WHAT THIS TASK INVOLVES :: The response must be made up of the lines in the entries below that contain "Year".

RECORDS FOR PROCESSING ::
——————————
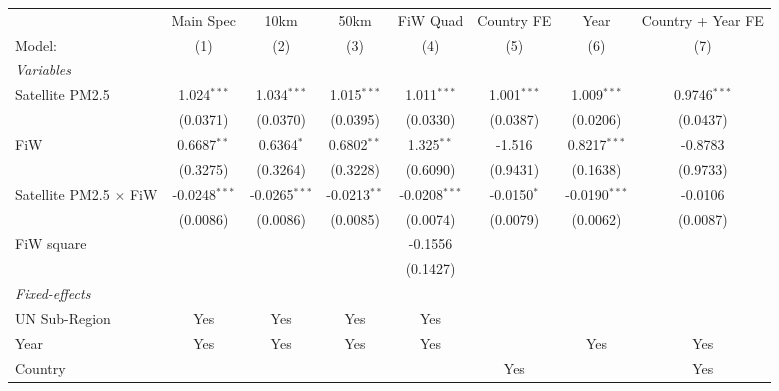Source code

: 
\begingroup
\centering
\begin{tabular}{lccccccc}
   \tabularnewline \midrule \midrule
                                 & Main Spec       & 10km            & 50km           & FiW Quad        & Country FE    & Year            & Country + Year FE \\   
   Model:                        & (1)             & (2)             & (3)            & (4)             & (5)           & (6)             & (7)\\  
   \midrule
   \emph{Variables}\\
   Satellite PM2.5               & 1.024$^{***}$   & 1.034$^{***}$   & 1.015$^{***}$  & 1.011$^{***}$   & 1.001$^{***}$ & 1.009$^{***}$   & 0.9746$^{***}$\\   
                                 & (0.0371)        & (0.0370)        & (0.0395)       & (0.0330)        & (0.0387)      & (0.0206)        & (0.0437)\\   
   FiW                           & 0.6687$^{**}$   & 0.6364$^{*}$    & 0.6802$^{**}$  & 1.325$^{**}$    & -1.516        & 0.8217$^{***}$  & -0.8783\\   
                                 & (0.3275)        & (0.3264)        & (0.3228)       & (0.6090)        & (0.9431)      & (0.1638)        & (0.9733)\\   
   Satellite PM2.5 $\times$ FiW  & -0.0248$^{***}$ & -0.0265$^{***}$ & -0.0213$^{**}$ & -0.0208$^{***}$ & -0.0150$^{*}$ & -0.0190$^{***}$ & -0.0106\\   
                                 & (0.0086)        & (0.0086)        & (0.0085)       & (0.0074)        & (0.0079)      & (0.0062)        & (0.0087)\\   
   FiW square                    &                 &                 &                & -0.1556         &               &                 &   \\   
                                 &                 &                 &                & (0.1427)        &               &                 &   \\   
   \midrule
   \emph{Fixed-effects}\\
   UN Sub-Region                 & Yes             & Yes             & Yes            & Yes             &               &                 & \\  
   Year                          & Yes             & Yes             & Yes            & Yes             &               & Yes             & Yes\\  
   Country                       &                 &                 &                &                 & Yes           &                 & Yes\\  

\end{tabular}
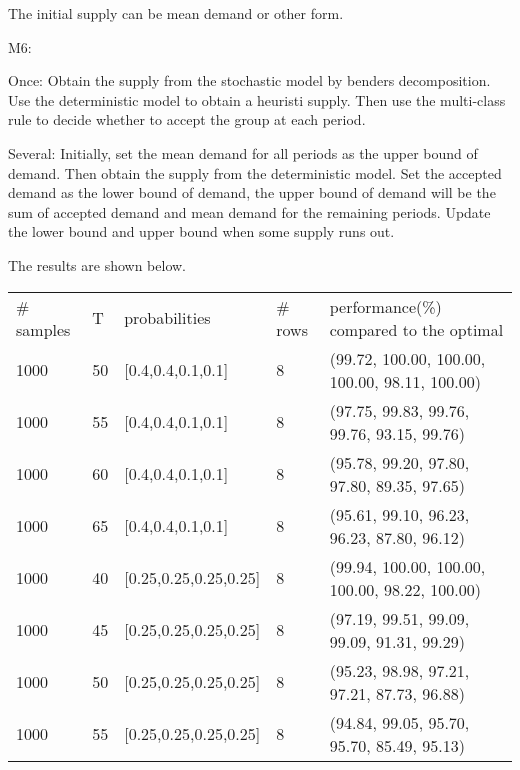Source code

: The initial supply can be mean demand or other form. 

M6: 



Once: Obtain the supply from the stochastic model by benders decomposition. Use the deterministic model to obtain a heuristi supply. Then use the multi-class rule to decide whether to accept the group at each period.

Several: Initially, set the mean demand for all periods as the upper bound of demand. Then obtain the supply from the deterministic model. Set the accepted demand as the lower bound of demand, the upper bound of demand will be the sum of accepted demand and mean demand for the remaining periods. Update the lower bound and upper bound when some supply runs out.



The results are shown below.


\begin{table}[ht]
  \begin{tabular}{l|l|l|l|l}
  \hline
  \# samples & T & probabilities & \# rows & performance(\%) compared to the optimal \\
  1000  & 50  & [0.4,0.4,0.1,0.1] & 8 & (99.72, 100.00, 100.00, 100.00, 98.11, 100.00) \\
  1000  & 55  & [0.4,0.4,0.1,0.1] & 8 & (97.75, 99.83, 99.76, 99.76, 93.15, 99.76) \\ %
  1000  & 60  & [0.4,0.4,0.1,0.1] & 8 & (95.78, 99.20, 97.80, 97.80, 89.35, 97.65) \\
  1000  & 65  & [0.4,0.4,0.1,0.1] & 8 & (95.61, 99.10, 96.23, 96.23, 87.80, 96.12) \\
  \hline
  1000  & 40  & [0.25,0.25,0.25,0.25] & 8 & (99.94, 100.00, 100.00, 100.00, 98.22, 100.00) \\
  1000  & 45  & [0.25,0.25,0.25,0.25] & 8 & (97.19, 99.51, 99.09, 99.09, 91.31, 99.29) \\
  1000  & 50  & [0.25,0.25,0.25,0.25] & 8 & (95.23, 98.98, 97.21, 97.21, 87.73, 96.88) \\
  1000  & 55  & [0.25,0.25,0.25,0.25] & 8 & (94.84, 99.05, 95.70, 95.70, 85.49, 95.13) \\
  \end{tabular}
\end{table}

\newpage
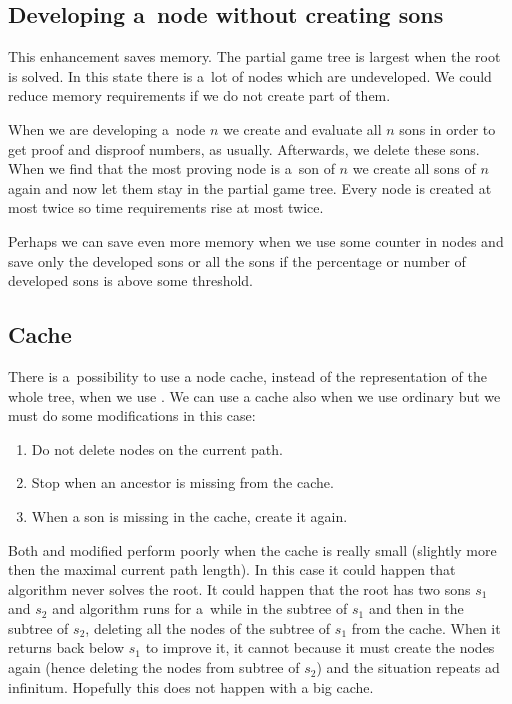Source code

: \subsection{Developing a~node without creating sons} \label{lastenh}

This enhancement saves memory. The partial game tree is largest when the root is
solved. In this state there is a~lot of nodes which are undeveloped.  We could reduce memory requirements if we do not
create part of them. 

When we are developing a~node $n$ we create and evaluate all $n$ sons in order to
get proof and disproof numbers, as usually. Afterwards, we delete these sons. When
we find that the  most proving node is a~son of $n$ we create all sons of $n$ again and
now let them stay in the partial game tree. Every node is created at most twice so
time requirements rise at most twice.  

Perhaps we can save even more memory when we use some counter in nodes
and save only the developed sons or all the sons if the percentage or number 
of developed sons is above some threshold.

\subsection{Cache}

There is a~possibility to use a node cache, instead of the representation of the whole
tree, when we use .
We can use a cache also when we use ordinary  but we must
do some modifications in this case: 

\begin{enumerate}
\item Do not delete nodes on the current path.
\item Stop  when an ancestor is missing from the cache.
\item When a son is missing in the cache, create it again.
\end{enumerate}

Both  and modified  perform poorly when the
cache is really small (slightly more then the maximal current path length). In
this case it could happen that algorithm never solves the root. It could happen
that the root has two sons $s_1$ and $s_2$  and algorithm runs for a~while in
the subtree of $s_1$ and then in the subtree of $s_2$, deleting all the nodes
of the subtree of $s_1$ from the cache. When it returns back below $s_1$ to
improve it, it cannot because it must create the nodes again (hence deleting
the nodes from subtree of $s_2$) and the situation repeats ad infinitum.
Hopefully this does not happen with a big cache.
——————————
EXPECTED OUTPUT ::
                                 & Main Spec       & 10km            & 50km           & FiW Quad        & Country FE    & Year            & Country + Year FE \\   
   Year                          & Yes             & Yes             & Yes            & Yes             &               & Yes             & Yes\\  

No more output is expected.